Case reports suggest that patients can experience intense urges to gamble, increased sexual urges, intense urges to spend money uncontrollably, and other intense urges and the inability to control these urges while taking one or more medications, including KYNMOBI, that increase central dopaminergic tone. In some cases, although not all, these urges were reported to have stopped when the dose was reduced, or the medication was discontinued.

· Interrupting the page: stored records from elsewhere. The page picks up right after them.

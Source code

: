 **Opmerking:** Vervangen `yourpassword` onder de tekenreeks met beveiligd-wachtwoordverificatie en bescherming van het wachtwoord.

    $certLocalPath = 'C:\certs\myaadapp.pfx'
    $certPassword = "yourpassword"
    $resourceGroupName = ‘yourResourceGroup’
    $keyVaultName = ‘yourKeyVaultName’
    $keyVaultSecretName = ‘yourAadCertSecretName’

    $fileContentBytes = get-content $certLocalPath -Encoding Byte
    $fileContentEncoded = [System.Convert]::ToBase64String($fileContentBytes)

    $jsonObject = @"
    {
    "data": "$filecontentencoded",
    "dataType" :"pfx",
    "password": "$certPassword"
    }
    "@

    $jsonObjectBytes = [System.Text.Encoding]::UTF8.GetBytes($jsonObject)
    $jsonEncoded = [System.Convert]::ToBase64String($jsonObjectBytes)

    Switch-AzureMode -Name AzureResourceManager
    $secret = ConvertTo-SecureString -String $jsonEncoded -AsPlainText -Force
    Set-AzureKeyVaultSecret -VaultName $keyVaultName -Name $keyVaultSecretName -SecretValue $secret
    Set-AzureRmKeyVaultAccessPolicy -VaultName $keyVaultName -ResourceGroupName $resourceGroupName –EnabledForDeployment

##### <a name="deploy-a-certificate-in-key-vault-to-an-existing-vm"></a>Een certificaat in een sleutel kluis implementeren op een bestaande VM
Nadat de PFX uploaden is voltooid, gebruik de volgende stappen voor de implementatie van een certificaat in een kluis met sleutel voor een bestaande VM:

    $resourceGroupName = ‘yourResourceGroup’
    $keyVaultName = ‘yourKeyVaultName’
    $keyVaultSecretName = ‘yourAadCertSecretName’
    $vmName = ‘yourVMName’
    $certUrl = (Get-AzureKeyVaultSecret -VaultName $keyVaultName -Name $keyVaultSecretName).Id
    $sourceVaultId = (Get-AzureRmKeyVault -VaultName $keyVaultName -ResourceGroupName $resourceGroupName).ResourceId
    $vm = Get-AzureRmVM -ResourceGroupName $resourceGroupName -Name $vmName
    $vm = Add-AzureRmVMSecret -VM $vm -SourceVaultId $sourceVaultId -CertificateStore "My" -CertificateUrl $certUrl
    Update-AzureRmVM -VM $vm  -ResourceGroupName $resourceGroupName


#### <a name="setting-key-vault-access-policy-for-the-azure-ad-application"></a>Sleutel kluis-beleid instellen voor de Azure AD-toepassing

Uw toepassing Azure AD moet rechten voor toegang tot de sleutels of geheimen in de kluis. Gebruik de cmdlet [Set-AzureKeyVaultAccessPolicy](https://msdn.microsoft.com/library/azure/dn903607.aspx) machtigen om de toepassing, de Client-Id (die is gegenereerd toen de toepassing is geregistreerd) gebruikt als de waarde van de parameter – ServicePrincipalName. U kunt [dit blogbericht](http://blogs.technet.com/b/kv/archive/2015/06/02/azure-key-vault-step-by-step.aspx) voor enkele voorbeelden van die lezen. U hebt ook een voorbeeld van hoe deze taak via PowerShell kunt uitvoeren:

Because patients may not recognize these behaviors as abnormal, it is important for prescribers to specifically ask patients or their caregivers about the development of new or increased gambling urges, sexual urges, uncontrolled spending, binge eating or other urges while being treated with KYNMOBI. Physicians should consider dose reduction or stopping the medication if a patient develops such urges while taking KYNMOBI.
A symptom complex resembling the neuroleptic malignant syndrome (characterized by elevated temperature, muscular rigidity, altered consciousness, elevated serum creatine kinase, and autonomic instability), with no other obvious etiology, has been reported in association with rapid dose reduction, withdrawal of, or changes in antiparkinsonian therapy.

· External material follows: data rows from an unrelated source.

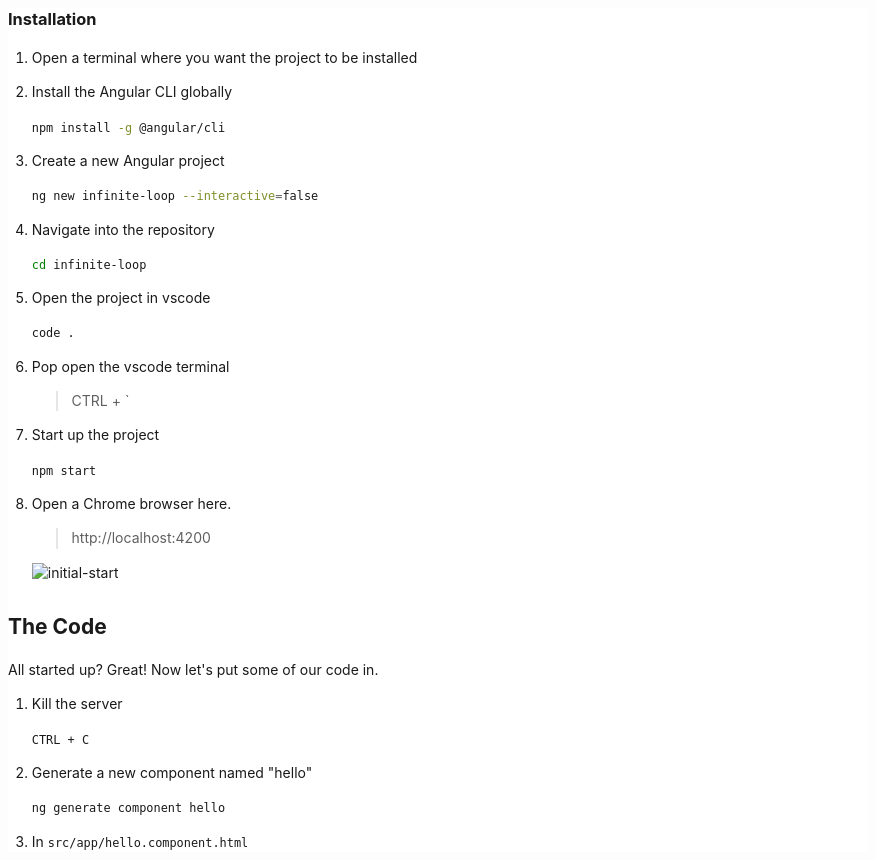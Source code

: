### Installation

1. Open a terminal where you want the project to be installed

1. Install the Angular CLI globally

   ```sh
   npm install -g @angular/cli
   ```

1. Create a new Angular project

   ```sh
   ng new infinite-loop --interactive=false
   ```

1. Navigate into the repository

   ```sh
   cd infinite-loop
   ```

1. Open the project in vscode

   ```sh
   code .
   ```

1. Pop open the vscode terminal

   > CTRL + `

1. Start up the project

   ```sh
   npm start
   ```

1. Open a Chrome browser here.

   > http://localhost:4200

   ![initial-start]({{site.baseurl}}/images/2020-4-17-The-Curious-Case-of-Angular-and-the-Infinite-Change-Event-Loop/initial-start.png)

## The Code

All started up? Great! Now let's put some of our code in.

1. Kill the server

   ```sh
   CTRL + C
   ```

1. Generate a new component named "hello"

   ```sh
   ng generate component hello
   ```

1. In `src/app/hello.component.html`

At exposures achieved with therapeutic doses of subcutaneous apomorphine, a dose-related prolongation of QTc has been observed [see Clinical Pharmacology (12.2)]. Although the extent of the exposure and the Cmax of apomorphine are lower following the maximum recommended dose of KYNMOBI (30 mg) than following the maximum recommended dose of subcutaneous apomorphine (6 mg), QTc prolongation with KYNMOBI cannot be excluded.
Drugs that prolong the QTc interval have been associated with torsades de pointes and sudden death. The relationship of QTc prolongation to torsades de pointes is clearest for larger increases (20 msec and greater), but it is possible that smaller QTc prolongations may also increase risk, or increase it in susceptible individuals, such as those with hypokalemia, hypomagnesemia, bradycardia, concomitant use of other drugs that prolong the QTc interval, or genetic predisposition (e.g., congenital prolongation of the QT interval). Although torsades de pointes has not been observed in association with the use of KYNMOBI at recommended doses in clinical studies, experience is too limited to rule out an increased risk. Palpitations and syncope may signal the occurrence of an episode of torsades de pointes.

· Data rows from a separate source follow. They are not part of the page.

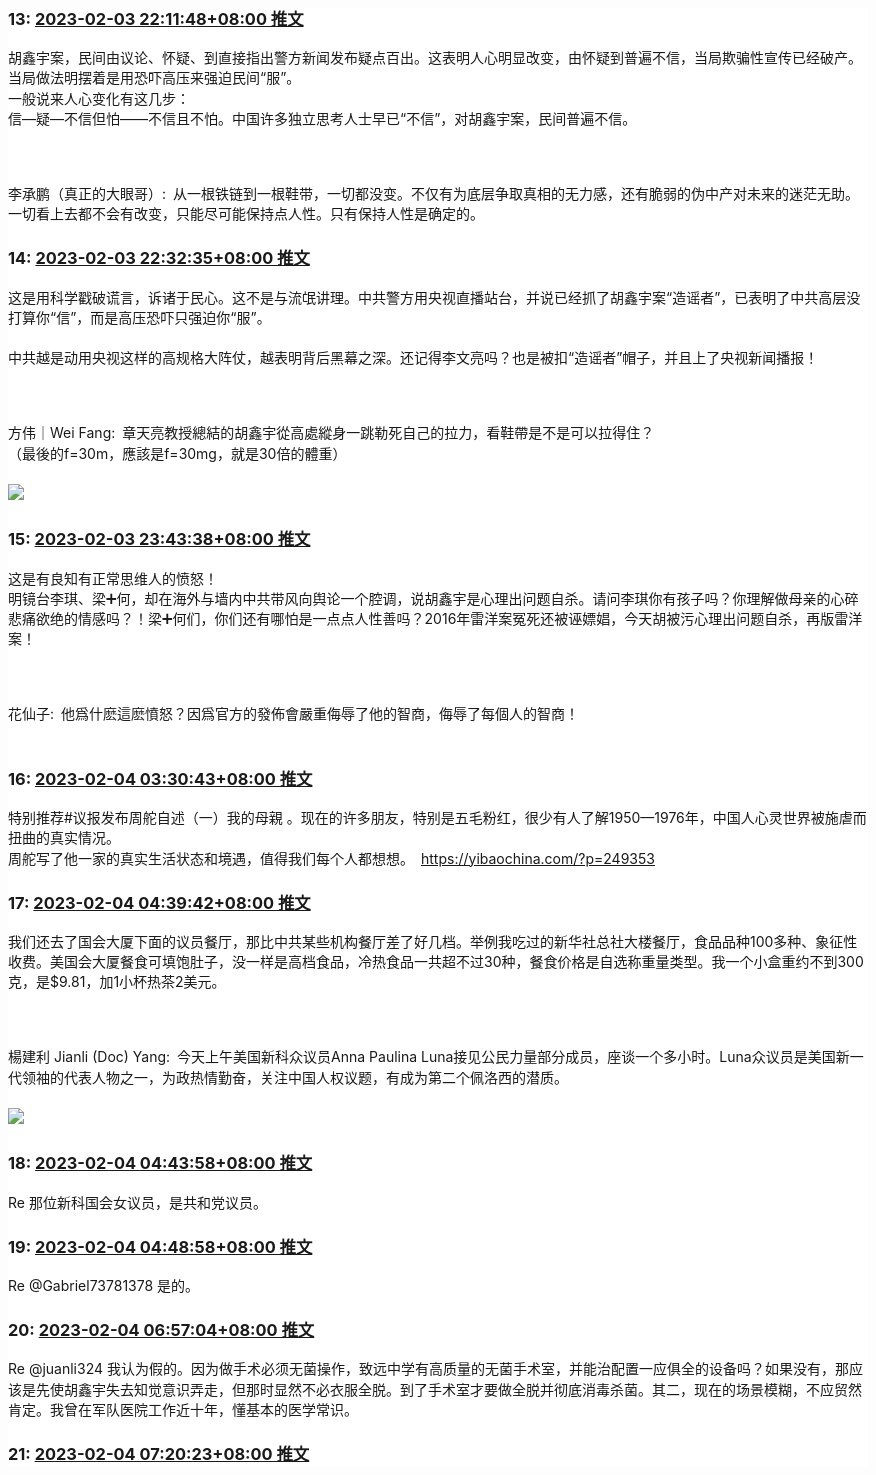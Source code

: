 ### 13: [2023-02-03 22:11:48+08:00 推文](https://twitter.com/realcaixia/status/1621511775928864771)

胡鑫宇案，民间由议论、怀疑、到直接指出警方新闻发布疑点百出。这表明人心明显改变，由怀疑到普遍不信，当局欺骗性宣传已经破产。<br>当局做法明摆着是用恐吓高压来强迫民间“服”。<br>一般说来人心变化有这几步：<br>信—疑—不信但怕——不信且不怕。中国许多独立思考人士早已“不信”，对胡鑫宇案，民间普遍不信。<div class="rsshub-quote"><br><br>李承鹏（真正的大眼哥）: 从一根铁链到一根鞋带，一切都没变。不仅有为底层争取真相的无力感，还有脆弱的伪中产对未来的迷茫无助。一切看上去都不会有改变，只能尽可能保持点人性。只有保持人性是确定的。<br></div>

### 14: [2023-02-03 22:32:35+08:00 推文](https://twitter.com/realcaixia/status/1621517007689781250)

这是用科学戳破谎言，诉诸于民心。这不是与流氓讲理。中共警方用央视直播站台，并说已经抓了胡鑫宇案“造谣者”，已表明了中共高层没打算你“信”，而是高压恐吓只强迫你“服”。<br><br>中共越是动用央视这样的高规格大阵仗，越表明背后黑幕之深。还记得李文亮吗？也是被扣“造谣者”帽子，并且上了央视新闻播报！<div class="rsshub-quote"><br><br>方伟｜Wei Fang: 章天亮教授總結的胡鑫宇從高處縱身一跳勒死自己的拉力，看鞋帶是不是可以拉得住？<br>（最後的f=30m，應該是f=30mg，就是30倍的體重）<br><br><img style="" src="https://pbs.twimg.com/media/Fn__mMBXkAMUnSP?format=png&amp;name=orig" referrerpolicy="no-referrer"></div>

### 15: [2023-02-03 23:43:38+08:00 推文](https://twitter.com/realcaixia/status/1621534885784555520)

这是有良知有正常思维人的愤怒！<br>明镜台李琪、梁➕何，却在海外与墙内中共带风向舆论一个腔调，说胡鑫宇是心理出问题自杀。请问李琪你有孩子吗？你理解做母亲的心碎悲痛欲绝的情感吗？！梁➕何们，你们还有哪怕是一点点人性善吗？2016年雷洋案冤死还被诬嫖娼，今天胡被污心理出问题自杀，再版雷洋案！<div class="rsshub-quote"><br><br>花仙子: 他爲什麽這麽憤怒？因爲官方的發佈會嚴重侮辱了他的智商，侮辱了每個人的智商！<br><br><video src="https://video.twimg.com/ext_tw_video/1621385542934974465/pu/vid/320x320/KZEBcz0QvJcezJVf.mp4?tag=12" controls="controls" poster="https://pbs.twimg.com/ext_tw_video_thumb/1621385542934974465/pu/img/KYHg3nyihjUHNIK2.jpg"></video></div>

### 16: [2023-02-04 03:30:43+08:00 推文](https://twitter.com/realcaixia/status/1621592036221542401)

特别推荐#议报发布周舵自述（一）我的母親 。现在的许多朋友，特别是五毛粉红，很少有人了解1950—1976年，中国人心灵世界被施虐而扭曲的真实情况。<br>周舵写了他一家的真实生活状态和境遇，值得我们每个人都想想。 <a href="https://yibaochina.com/?p=249353" target="_blank" rel="noopener noreferrer">https://yibaochina.com/?p=249353</a>

### 17: [2023-02-04 04:39:42+08:00 推文](https://twitter.com/realcaixia/status/1621609397029052417)

我们还去了国会大厦下面的议员餐厅，那比中共某些机构餐厅差了好几档。举例我吃过的新华社总社大楼餐厅，食品品种100多种、象征性收费。美国会大厦餐食可填饱肚子，没一样是高档食品，冷热食品一共超不过30种，餐食价格是自选称重量类型。我一个小盒重约不到300克，是$9.81，加1小杯热茶2美元。<div class="rsshub-quote"><br><br>楊建利 Jianli (Doc) Yang: 今天上午美国新科众议员Anna Paulina Luna接见公民力量部分成员，座谈一个多小时。Luna众议员是美国新一代领袖的代表人物之一，为政热情勤奋，关注中国人权议题，有成为第二个佩洛西的潜质。<br><br><img style="" src="https://pbs.twimg.com/media/FoAKeEwXgAA8RZW?format=jpg&amp;name=orig" referrerpolicy="no-referrer"></div>

### 18: [2023-02-04 04:43:58+08:00 推文](https://twitter.com/realcaixia/status/1621610469831151616)

Re 那位新科国会女议员，是共和党议员。

### 19: [2023-02-04 04:48:58+08:00 推文](https://twitter.com/realcaixia/status/1621611726876856321)

Re @Gabriel73781378 是的。

### 20: [2023-02-04 06:57:04+08:00 推文](https://twitter.com/realcaixia/status/1621643964775268352)

Re @juanli324 我认为假的。因为做手术必须无菌操作，致远中学有高质量的无菌手术室，并能治配置一应俱全的设备吗？如果没有，那应该是先使胡鑫宇失去知觉意识弄走，但那时显然不必衣服全脱。到了手术室才要做全脱并彻底消毒杀菌。其二，现在的场景模糊，不应贸然肯定。我曾在军队医院工作近十年，懂基本的医学常识。

### 21: [2023-02-04 07:20:23+08:00 推文](https://twitter.com/realcaixia/status/1621649834414379009)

The risks and benefits of KYNMOBI treatment should be considered prior to initiating treatment with KYNMOBI in patients with risk factors for prolonged QTc.
Cases of retroperitoneal fibrosis, pulmonary infiltrates, pleural effusion, pleural thickening, and cardiac valvulopathy have been reported in some patients treated with ergot-derived dopaminergic agents. While these complications may resolve when the drug is discontinued, complete resolution does not always occur. Although these adverse reactions are believed to be related to the ergoline structure of these dopamine agonists, whether other, non-ergot-derived dopamine agonists, such as KYNMOBI, can cause these reactions is unknown.